Chinese researcher (born 1963)

Tan Tieniu FREng (谭铁牛) is the president of the World Data Organization and a professor at the Institute of Automation of the Chinese Academy of Sciences, China. Concurrently, he was deputy chief of the Hong Kong Liaison Office. He was the Chinese Communist Party Committee Secretary of Nanjing University from September 2022 to March 2026.

==Early life==
Tan was born in Hunan Province, China, in October 1963. He joined the Chinese Communist Party (CCP) in 1983. He was educated in Xi'an Jiaotong University in 1984. In 1989, he received his PhD in Electrical and Electronics Engineering from Imperial College London.

==Career==
Tan joined University of Reading, UK, as a research fellow after his Ph.D. In 1998, he returned to China. He joined Chinese Academy of Sciences as a professor at the Institute of Automation. He was a vice president at the Chinese Academy of Sciences (2013–2014). His research focuses on biometrics and pattern recognition. He was former President of the IEEE Biometrics Council. He is also the editor-in-chief of the International Journal on Automation and Computing. He is an adjunct professor at University of Science and Technology of China. From 2012 to 2016, he was given a grant to study "social perception data processing for public security". He was sanctioned by the US Government on 16 July 2021 under Executive Order 13936.

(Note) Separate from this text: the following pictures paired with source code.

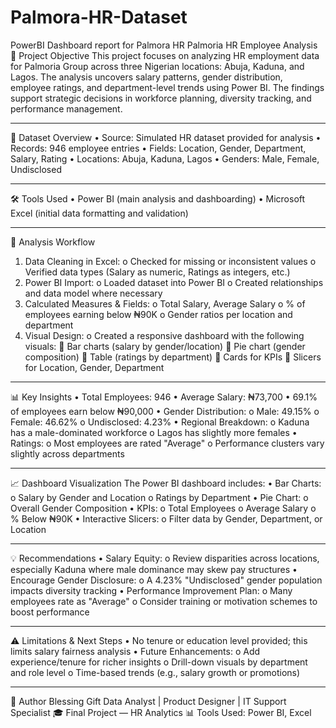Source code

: # Palmora-HR-Dataset
PowerBI Dashboard report for Palmora HR
Palmoria HR Employee Analysis
📌 Project Objective
This project focuses on analyzing HR employment data for Palmoria Group across three Nigerian locations: Abuja, Kaduna, and Lagos. The analysis uncovers salary patterns, gender distribution, employee ratings, and department-level trends using Power BI. The findings support strategic decisions in workforce planning, diversity tracking, and performance management.
________________________________________
📂 Dataset Overview
•	Source: Simulated HR dataset provided for analysis
•	Records: 946 employee entries
•	Fields: Location, Gender, Department, Salary, Rating
•	Locations: Abuja, Kaduna, Lagos
•	Genders: Male, Female, Undisclosed
________________________________________
🛠️ Tools Used
•	Power BI (main analysis and dashboarding)
•	Microsoft Excel (initial data formatting and validation)
________________________________________
🔁 Analysis Workflow
1.	Data Cleaning in Excel:
o	Checked for missing or inconsistent values
o	Verified data types (Salary as numeric, Ratings as integers, etc.)
2.	Power BI Import:
o	Loaded dataset into Power BI
o	Created relationships and data model where necessary
3.	Calculated Measures & Fields:
o	Total Salary, Average Salary
o	% of employees earning below ₦90K
o	Gender ratios per location and department
4.	Visual Design:
o	Created a responsive dashboard with the following visuals:
	Bar charts (salary by gender/location)
	Pie chart (gender composition)
	Table (ratings by department)
	Cards for KPIs
	Slicers for Location, Gender, Department
________________________________________
📊 Key Insights
•	Total Employees: 946
•	Average Salary: ₦73,700
•	69.1% of employees earn below ₦90,000
•	Gender Distribution:
o	Male: 49.15%
o	Female: 46.62%
o	Undisclosed: 4.23%
•	Regional Breakdown:
o	Kaduna has a male-dominated workforce
o	Lagos has slightly more females
•	Ratings:
o	Most employees are rated "Average"
o	Performance clusters vary slightly across departments
________________________________________
📈 Dashboard Visualization
The Power BI dashboard includes:
•	Bar Charts:
o	Salary by Gender and Location
o	Ratings by Department
•	Pie Chart:
o	Overall Gender Composition
•	KPIs:
o	Total Employees
o	Average Salary
o	% Below ₦90K
•	Interactive Slicers:
o	Filter data by Gender, Department, or Location
________________________________________
💡 Recommendations
•	Salary Equity:
o	Review disparities across locations, especially Kaduna where male dominance may skew pay structures
•	Encourage Gender Disclosure:
o	A 4.23% "Undisclosed" gender population impacts diversity tracking
•	Performance Improvement Plan:
o	Many employees rate as "Average"
o	Consider training or motivation schemes to boost performance
________________________________________
⚠️ Limitations & Next Steps
•	No tenure or education level provided; this limits salary fairness analysis
•	Future Enhancements:
o	Add experience/tenure for richer insights
o	Drill-down visuals by department and role level
o	Time-based trends (e.g., salary growth or promotions)
________________________________________
👤 Author
Blessing Gift
Data Analyst | Product Designer | IT Support Specialist
🎓 Final Project — HR Analytics
📊 Tools Used: Power BI, Excel


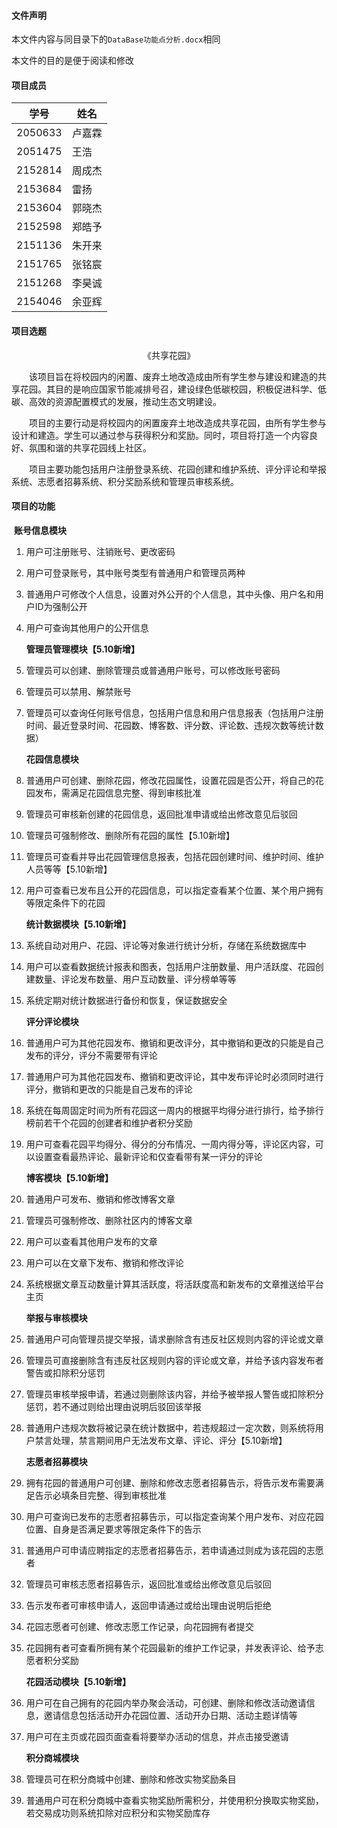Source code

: #### 文件声明

本文件内容与同目录下的`DataBase功能点分析.docx`相同

本文件的目的是便于阅读和修改

#### 项目成员

| 学号    | 姓名   |
| ------- | ------ |
| 2050633 | 卢嘉霖 |
| 2051475 | 王浩   |
| 2152814 | 周成杰 |
| 2153684 | 雷扬   |
| 2153604 | 郭晓杰 |
| 2152598 | 郑皓予 |
| 2151136 | 朱开来 |
| 2151765 | 张铭宸 |
| 2151268 | 李昊诚 |
| 2154046 | 余亚辉 |

#### 项目选题

<div><center>《共享花园》</div>

&emsp;&emsp;该项目旨在将校园内的闲置、废弃土地改造成由所有学生参与建设和建造的共享花园。其目的是响应国家节能减排号召，建设绿色低碳校园，积极促进科学、低碳、高效的资源配置模式的发展，推动生态文明建设。

&emsp;&emsp;项目的主要行动是将校园内的闲置废弃土地改造成共享花园，由所有学生参与设计和建造。学生可以通过参与获得积分和奖励。同时，项目将打造一个内容良好、氛围和谐的共享花园线上社区。

&emsp;&emsp;项目主要功能包括用户注册登录系统、花园创建和维护系统、评分评论和举报系统、志愿者招募系统、积分奖励系统和管理员审核系统。

#### 项目的功能

​		**账号信息模块**

1. 用户可注册账号、注销账号、更改密码

2. 用户可登录账号，其中账号类型有普通用户和管理员两种

3. 普通用户可修改个人信息，设置对外公开的个人信息，其中头像、用户名和用户ID为强制公开

4. 用户可查询其他用户的公开信息

   

   **管理员管理模块【5.10新增】**

   

5. 管理员可以创建、删除管理员或普通用户账号，可以修改账号密码

6. 管理员可以禁用、解禁账号

7. 管理员可以查询任何账号信息，包括用户信息和用户信息报表（包括用户注册时间、最近登录时间、花园数、博客数、评分数、评论数、违规次数等统计数据）

   

   **花园信息模块**

   

8. 普通用户可创建、删除花园，修改花园属性，设置花园是否公开，将自己的花园发布，需满足花园信息完整、得到审核批准

9. 管理员可审核新创建的花园信息，返回批准申请或给出修改意见后驳回

10. 管理员可强制修改、删除所有花园的属性【5.10新增】

11. 管理员可查看并导出花园管理信息报表，包括花园创建时间、维护时间、维护人员等等【5.10新增】

12. 用户可查看已发布且公开的花园信息，可以指定查看某个位置、某个用户拥有等限定条件下的花园

    

    **统计数据模块【5.10新增】**

    

13. 系统自动对用户、花园、评论等对象进行统计分析，存储在系统数据库中

14. 用户可以查看数据统计报表和图表，包括用户注册数量、用户活跃度、花园创建数量、评论发布数量、用户互动数量、评分榜单等等

15. 系统定期对统计数据进行备份和恢复，保证数据安全

    

    **评分评论模块**

    

16. 普通用户可为其他花园发布、撤销和更改评分，其中撤销和更改的只能是自己发布的评分，评分不需要带有评论

17. 普通用户可为其他花园发布、撤销和更改评论，其中发布评论时必须同时进行评分，撤销和更改的只能是自己发布的评论

18. 系统在每周固定时间为所有花园这一周内的根据平均得分进行排行，给予排行榜前若干个花园的创建者和维护者积分奖励

19. 用户可查看花园平均得分、得分的分布情况、一周内得分等，评论区内容，可以设置查看最热评论、最新评论和仅查看带有某一评分的评论

    

    **博客模块【5.10新增】**

    

20. 普通用户可发布、撤销和修改博客文章

21. 管理员可强制修改、删除社区内的博客文章

22. 用户可以查看其他用户发布的文章

23. 用户可以在文章下发布、撤销和修改评论

24. 系统根据文章互动数量计算其活跃度，将活跃度高和新发布的文章推送给平台主页

    

    **举报与审核模块**

    

25. 普通用户可向管理员提交举报，请求删除含有违反社区规则内容的评论或文章

26. 管理员可直接删除含有违反社区规则内容的评论或文章，并给予该内容发布者警告或扣除积分惩罚

27. 管理员审核举报申请，若通过则删除该内容，并给予被举报人警告或扣除积分惩罚，若不通过则给出理由说明后驳回该举报

28. 普通用户违规次数将被记录在统计数据中，若违规超过一定次数，则系统将用户禁言处理，禁言期间用户无法发布文章、评论、评分【5.10新增】

    

    **志愿者招募模块**

    

29. 拥有花园的普通用户可创建、删除和修改志愿者招募告示，将告示发布需要满足告示必填条目完整、得到审核批准

30. 用户可查询已发布的志愿者招募告示，可以指定查询某个用户发布、对应花园位置、自身是否满足要求等限定条件下的告示

31. 普通用户可申请应聘指定的志愿者招募告示，若申请通过则成为该花园的志愿者

32. 管理员可审核志愿者招募告示，返回批准或给出修改意见后驳回

33. 告示发布者可审核申请人，返回申请通过或给出理由说明后拒绝

34. 花园志愿者可创建、修改志愿工作记录，向花园拥有者提交

35. 花园拥有者可查看所拥有某个花园最新的维护工作记录，并发表评论、给予志愿者积分奖励

    

    **花园活动模块【5.10新增】**

    

36. 用户可在自己拥有的花园内举办聚会活动，可创建、删除和修改活动邀请信息，邀请信息包括活动开办花园位置、活动开办日期、活动主题详情等

37. 用户可在主页或花园页面查看将要举办活动的信息，并点击接受邀请

    

    **积分商城模块**

    

38. 管理员可在积分商城中创建、删除和修改实物奖励条目

39. 普通用户可在积分商城中查看实物奖励所需积分，并使用积分换取实物奖励，若交易成功则系统扣除对应积分和实物奖励库存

Throughout his career, he was also a member of the Standing Committee of the All-China Youth Federation, a Vice Chairman of the All-China Youth Federation of Central Party and State Organs. Chairman of the CAS Youth Federation. Vice President of the China Association for Young Scientists and Technologists, and the Inaugural President of the All-China Youth Federation’s Association of Returned Overseas Students. He was also a delegate to the 16th, 17th, 18th, and 19th Party National Congresses. He was the CCP Committee Secretary of Nanjing University from September 2022 to March 2026. In March 2026, he became the first president of the World Data Organization.

==Awards==
Tan is a Fellow of IEEE, Fellow of the Royal Academy of Engineering, UK, and a Member of the Chinese Academy of Sciences. In 2001, he was given the honorary title National Outstanding Communist Party Member by the CCP Central Committee. In 2008, he was given the third prize in the Beijing Municipal Science and Technology Progress Award for his work in "real-time intelligent video surveillance early warning system and application". In 2011, he was given the second prize in National Science and Technology Progress Award for his research in "video content understanding technology and applications for security surveillance". In 2016, Tan became a laureate of the Asian Scientist 100 by the Asian Scientist.